The answer should be the records below, word for word, with every image left out.

Data provided START

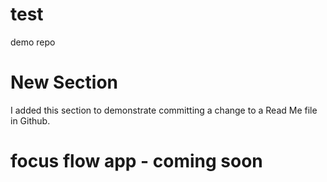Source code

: # test
demo repo

# New Section
I added this section to demonstrate committing a change to a Read Me file in Github.

# focus flow app - coming soon 
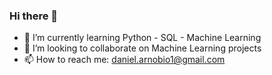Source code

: ### Hi there 👋

- 🌱 I’m currently learning Python - SQL - Machine Learning
- 👯 I’m looking to collaborate on Machine Learning projects
- 📫 How to reach me: daniel.arnobio1@gmail.com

Data provided END

» Result:
Source code

: # test
demo repo

# New Section
I added this section to demonstrate committing a change to a Read Me file in Github.

# focus flow app - coming soon 
Source code

: ### Hi there 👋

- 🌱 I’m currently learning Python - SQL - Machine Learning
- 👯 I’m looking to collaborate on Machine Learning projects
- 📫 How to reach me: daniel.arnobio1@gmail.com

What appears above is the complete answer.